Düşünsenize zikirsiz kalbin halini, üzeri adeta siyah ziftle kaplanmış halde olması kaçınılmazdır. Nitekim Peygamberimiz (s.a.v.) ''Kul günah işlediği zaman onun kalbinde siyah bir nokta olur'' buyurmuşlardır. Şu halde Lafzai Celal zikri ile kalbimizin üzerini kaplayan o siyah lekelerden oluşmuş zifiri tabakayı dağıtmak gerekir. Nitekim zikreden bir derviş kendi iradesiyle Allah’ın zikrine devam ettiğe sürece zikrin buharı kalbin üzerini kaplayan zifiri tabakayı tarumar edip en nihayetinde Yüce Allah’ın beyan buyurduğu ''Kalpler ancak Allah'ın zikriyle huzura erer'' müjdesine mazhar olacaktır.
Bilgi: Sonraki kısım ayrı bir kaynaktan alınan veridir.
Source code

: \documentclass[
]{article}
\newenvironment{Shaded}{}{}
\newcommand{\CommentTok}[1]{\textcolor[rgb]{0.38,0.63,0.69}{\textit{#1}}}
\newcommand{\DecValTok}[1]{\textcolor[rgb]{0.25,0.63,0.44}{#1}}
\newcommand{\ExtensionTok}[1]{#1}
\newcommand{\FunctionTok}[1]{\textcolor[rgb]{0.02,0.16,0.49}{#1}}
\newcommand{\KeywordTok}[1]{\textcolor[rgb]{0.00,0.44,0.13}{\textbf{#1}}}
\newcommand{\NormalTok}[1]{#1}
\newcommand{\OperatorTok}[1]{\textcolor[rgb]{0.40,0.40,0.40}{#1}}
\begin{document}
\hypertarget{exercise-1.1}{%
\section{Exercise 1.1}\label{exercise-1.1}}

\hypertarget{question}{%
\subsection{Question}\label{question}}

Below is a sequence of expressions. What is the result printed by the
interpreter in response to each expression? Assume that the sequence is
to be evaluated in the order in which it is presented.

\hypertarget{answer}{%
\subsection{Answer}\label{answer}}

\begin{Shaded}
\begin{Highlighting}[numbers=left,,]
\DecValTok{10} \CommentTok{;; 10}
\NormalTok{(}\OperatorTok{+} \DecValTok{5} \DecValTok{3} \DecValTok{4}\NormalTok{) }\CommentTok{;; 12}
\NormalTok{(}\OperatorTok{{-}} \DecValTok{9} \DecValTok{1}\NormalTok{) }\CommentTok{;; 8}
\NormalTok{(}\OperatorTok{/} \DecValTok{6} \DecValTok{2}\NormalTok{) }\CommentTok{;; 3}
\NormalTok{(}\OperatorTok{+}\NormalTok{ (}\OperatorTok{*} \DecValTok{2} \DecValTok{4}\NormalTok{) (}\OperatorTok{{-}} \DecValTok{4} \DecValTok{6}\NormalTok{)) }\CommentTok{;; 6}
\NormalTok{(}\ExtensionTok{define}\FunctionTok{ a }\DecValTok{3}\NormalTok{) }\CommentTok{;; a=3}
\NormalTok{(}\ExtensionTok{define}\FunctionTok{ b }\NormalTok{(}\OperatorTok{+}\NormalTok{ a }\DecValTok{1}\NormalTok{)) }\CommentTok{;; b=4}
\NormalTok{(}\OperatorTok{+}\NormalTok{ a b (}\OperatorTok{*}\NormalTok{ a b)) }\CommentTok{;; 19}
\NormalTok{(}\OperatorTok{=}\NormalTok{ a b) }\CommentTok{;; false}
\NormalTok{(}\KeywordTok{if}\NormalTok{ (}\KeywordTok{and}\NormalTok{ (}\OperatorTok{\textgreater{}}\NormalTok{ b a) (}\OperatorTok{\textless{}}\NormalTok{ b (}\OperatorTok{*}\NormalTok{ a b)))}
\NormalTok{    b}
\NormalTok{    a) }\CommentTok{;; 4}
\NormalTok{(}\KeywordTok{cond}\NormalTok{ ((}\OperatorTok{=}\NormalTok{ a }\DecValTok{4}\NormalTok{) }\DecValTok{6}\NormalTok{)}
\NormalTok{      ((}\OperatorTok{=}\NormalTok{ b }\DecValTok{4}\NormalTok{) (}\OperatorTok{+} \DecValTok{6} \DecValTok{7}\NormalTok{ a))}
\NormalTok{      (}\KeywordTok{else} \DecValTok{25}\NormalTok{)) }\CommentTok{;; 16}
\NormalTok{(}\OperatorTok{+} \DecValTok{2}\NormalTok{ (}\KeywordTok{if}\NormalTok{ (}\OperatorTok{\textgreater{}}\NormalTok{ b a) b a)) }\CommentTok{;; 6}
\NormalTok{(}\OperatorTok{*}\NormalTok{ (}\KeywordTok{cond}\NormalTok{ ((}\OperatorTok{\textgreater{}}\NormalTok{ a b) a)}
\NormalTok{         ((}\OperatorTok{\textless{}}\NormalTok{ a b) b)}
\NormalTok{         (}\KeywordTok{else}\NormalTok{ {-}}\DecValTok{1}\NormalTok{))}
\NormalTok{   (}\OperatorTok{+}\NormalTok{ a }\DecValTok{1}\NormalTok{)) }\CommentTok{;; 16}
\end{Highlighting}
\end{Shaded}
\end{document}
Malumunuz beşer olmamız hasebiyle her an düşüp kalkan bir yapıya bürünebiliyoruz. Sadece düşüp kalkmayan Yüce Allah’tır. Dolayısıyla her düşüş kalkışımızda imdadımıza yetişecek tek ilaç zikirdir. Bu demektir ki kul ancak Allah'ı çokça zikrederek kalbini diri tutabilmekte. Derken iri ve diri olanın dünyaya bakışı dünyalık değil, uhrevi sermaye olarak değişiverecektir. O kişi nasıl uhrevi sermaye edinmesin ki, bikere ta baştan dünyalığa aldanmayıp kalbini Allah’ın zikriyle pirupak eylemiş konumdadır. İşte böylesi bir kalbe sahip bir insan artık etrafının kirlenmişliğinden kolay kolay etkilenmez de. Yeter ki Allah adını anmaya devam edilsin istikametten şaşmayacağı muhakkak. Hele böylesi bir insanın Allah adıyla kalbi zikirle dolup taştıkça gözünde tüten o tutku seli çağlayıp dilinden inci sözler dökülürde. Öyle anlaşılıyor ki Allah adını anmak insanı sultan edecek bir sermayedir. Resûlullah (s.a.v.)’in ''Kıyamet gününde kulların en büyük derecesi Allah'ı çokça ananlardır'' diye beyan buyurması bunun bir teyididir zaten. Kaldı ki, kâinatta canlı, cansız hemen her şey, kendi hal lisanıyla Allah'ı zikretmektedir. Madem öyle, insan neden bu âlemde zikir senfonisinden mahrum kalsın ki? Evliyaullah'ın da belirttiği üzere kâinatta her lafza zikir senfonisinde Allah adını anmakta en çok sırayla:
Birinci derecede cemadat (toprak, taş, cansız maddeler), ikinci derecede nebatat (Bitki âlemi), üçüncü derecede hayvanat, dördüncü derecede insan gelmektedir. Yani evrende cansızlıktan canlılığa, basit yapıdan daha mükemmel yapıya doğru gidildikçe o nisbette zikir derecesi sıralamasında düşüş eğilimi gösterebiliyor. Bilhassa her yaratılmış varlığın büyüme meyli ve gelişme seyri yükseldikçe kendini Allah’tan alıkoyan her ne engel varsa beraberinde gelebiliyor. İşte bu noktada insanın diğer yaratılan varlıkların ardından dördüncü sırada zikreden bir konumda geride kalması bu yüzdendir. Fakat insan şayet zikr etmek isterse bu dezavantajını avantaja çevirebilir. Şöyle ki; insan her şeyden önce ömür boyu yakasını bırakmayacak üç büyük düşmana (nefis, şeytan ve kötü arkadaşa) karşı adeta göğsünü siper edip Allah’ı zikretmekte gayret gösterirse bir anda yaratılmışların üstünde bir mevkie sıçrayabiliyor. Ki; bu mertebe ''Alayı İlliyyin'' makamı olarak karşılık bulur. Yok, eğer kul nefsin hevasına kapılıp, şeytanın oyunlarına alet olmuş ve kötü insanların kuşatması altına girmişse hayvandan da aşağı mertebeye inip bu durum ''Esfelin safilin'' olarak karşılık bulur. Anlaşılan insanın eşref-i mahlûkat (Yaratılmışların en üstünü) olarak değer kazanması için Allah’ı sıkça anması şarttır.